- Born: 12 December 1787 Chatham, Kent, England
- Died: 21 August 1869 (aged 81) Feltham, Middlesex, England
- Citizenship: British

Academic background
- Influences: John Locke, Jean-Baptiste Say, Adam Smith

Academic work
- Discipline: Political economy

= Thomas Hodgskin =

British writer (1787–1869)

Thomas Hodgskin (12 December 1787 – 21 August 1869) was an English socialist writer on political economy, critic of capitalism and defender of free trade and early trade unions.

== Biography ==

Hodgskin's father, who worked at the British Admiralty dock stores, enrolled him in the navy at the age of 12. Coming into conflict with the naval discipline of the time, Hodgskin was retired by the Navy at the age of 25. Publication of his Essay on Naval Discipline brought Hodgskin to the attention of radicals such as Francis Place.

Entering the University of Edinburgh for study, Hodgskin later came to London and entered the utilitarian circle around Place, Jeremy Bentham and James Mill. With their support, he spent the next five years in a programme of travel and study around Europe. In 1815 Hodgskin travelled in France and Germany, experiences which he documented in his Travels in the North of Germany (1820). He married Eliza Hegewesch in Edinburgh in 1819.

In 1823, Hodgskin joined forces with Joseph Clinton Robertson in founding the Mechanics Magazine. In the October 1823 edition of the Mechanics Magazine, Hodgskin and Francis Place wrote a manifesto for a Mechanics Institute.

His main works were Labour defended against the claims of Capital (1825) and the four lectures collected as Popular Political Economy (1827). Hodgskin's assertion of the right of workers to the whole produce of their labour was influential but gave rise to his estrangement from his previous supporters, Mill denouncing it as "mad nonsense" which amounted to "the subversion of civilised society".

Hodgskin retreated into the realm of Whig journalism after the Reform Act 1832. He had a family of seven children to support.
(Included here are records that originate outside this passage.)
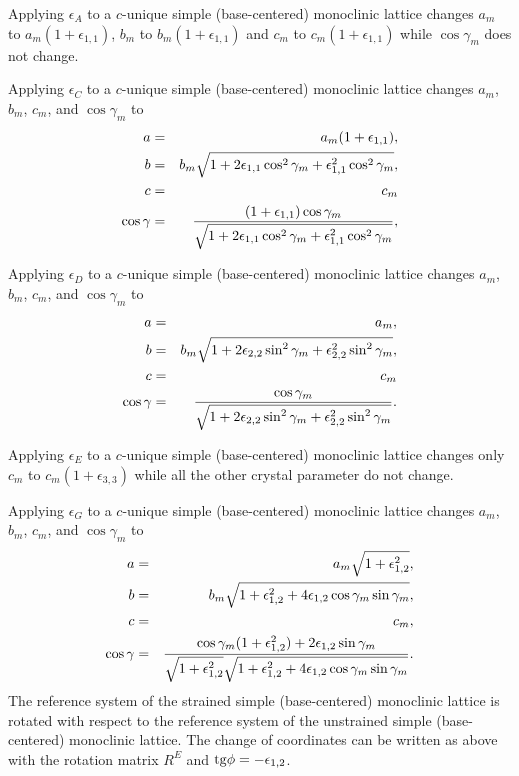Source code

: \documentclass[12pt,a4paper]{article}
\begin{document}
Applying $\epsilon_A$ to a $c$-unique simple (base-centered) monoclinic 
lattice changes
$a_m$ to $a_m(1+\epsilon_{1,1})$, $b_m$ to $b_m(1+\epsilon_{1,1})$
and $c_m$ to $c_m(1+\epsilon_{1,1})$ while $\cos \gamma_m$
does not change.

Applying $\epsilon_C$ to a $c$-unique simple (base-centered) monoclinic lattice 
changes $a_m$, $b_m$, $c_m$, and $\cos \gamma_m$ to 
\begin{eqnarray}
a&=&a_m(1+\epsilon_{1,1}), \\
b&=&b_m \sqrt{1+2 \epsilon_{1,1}\cos^2\gamma_m
+\epsilon_{1,1}^2 \cos^2\gamma_m}, \\
c&=&c_m \\
\cos\gamma &=& {(1+\epsilon_{1,1}) \cos\gamma_m \over 
\sqrt{1+2 \epsilon_{1,1}\cos^2\gamma_m
+\epsilon_{1,1}^2 \cos^2\gamma_m}},
\end{eqnarray}

Applying $\epsilon_D$ to a $c$-unique simple (base-centered) monoclinic lattice 
changes $a_m$, $b_m$, $c_m$, and $\cos \gamma_m$ to 
\begin{eqnarray}
a&=&a_m, \\
b&=&b_m \sqrt{1+2 \epsilon_{2,2}\sin^2\gamma_m
+\epsilon_{2,2}^2 \sin^2\gamma_m}, \\
c&=&c_m \\
\cos\gamma &=& {\cos\gamma_m \over 
\sqrt{1+2 \epsilon_{2,2}\sin^2\gamma_m
+\epsilon_{2,2}^2 \sin^2\gamma_m}}.
\end{eqnarray}

Applying $\epsilon_E$ to a $c$-unique simple (base-centered) monoclinic 
lattice changes
only $c_m$ to $c_m(1+\epsilon_{3,3})$ while all the other crystal
parameter do not change.

Applying $\epsilon_G$ to a $c$-unique simple (base-centered) monoclinic lattice 
changes $a_m$, $b_m$, $c_m$, and $\cos \gamma_m$ to 
\begin{eqnarray}
a&=&a_m \sqrt{1+\epsilon_{1,2}^2}, \\
b&=&b_m \sqrt{1+\epsilon_{1,2}^2
+4\epsilon_{1,2} \cos\gamma_m \sin\gamma_m}, \\
c&=&c_m, \\
\cos\gamma &=& {\cos\gamma_m (1+\epsilon_{1,2}^2) + 2 \epsilon_{1,2} 
\sin \gamma_m \over \sqrt{1+\epsilon_{1,2}^2}
\sqrt{1+\epsilon_{1,2}^2+4\epsilon_{1,2} \cos\gamma_m \sin\gamma_m}}.
\end{eqnarray}
The reference system of the strained simple (base-centered) monoclinic 
lattice is rotated 
with respect to the reference system of the unstrained simple 
(base-centered) monoclinic lattice. 
The change of coordinates can be written as above with the rotation matrix 
$R^E$ and ${\rm tg}\phi=-\epsilon_{1,2}$.
\end{document}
He advocated free trade and was economics editor for The Economist from 1843 to 1857.

In 1848 Hodgskin was also an editorial writer on Herbert Ingram's London Telegraph, where he advocated "Free Trade in the enlarged sense" in all fields of life and denounced what he characterised as "the bureaucracy": "a sordid set of self-willed men associated together, and armed, to obtain their own selfish ends and object, under the name of government".

From 1855 to April 1857 Hodgskin published a series of articles setting out his views on the criminal system in The Economist which led to the magazine's proprietor, James Wilson, breaking with him. Hodgskin then developed his theme in two lectures at St Martin's Hall.

== Legacy ==

Hodgskin was a pioneer of anti-capitalism, individualist anarchism and libertarian socialism. His criticism of employers appropriation of the lion's share of the value produced by their employees went on to influence subsequent generations of socialists, including Karl Marx.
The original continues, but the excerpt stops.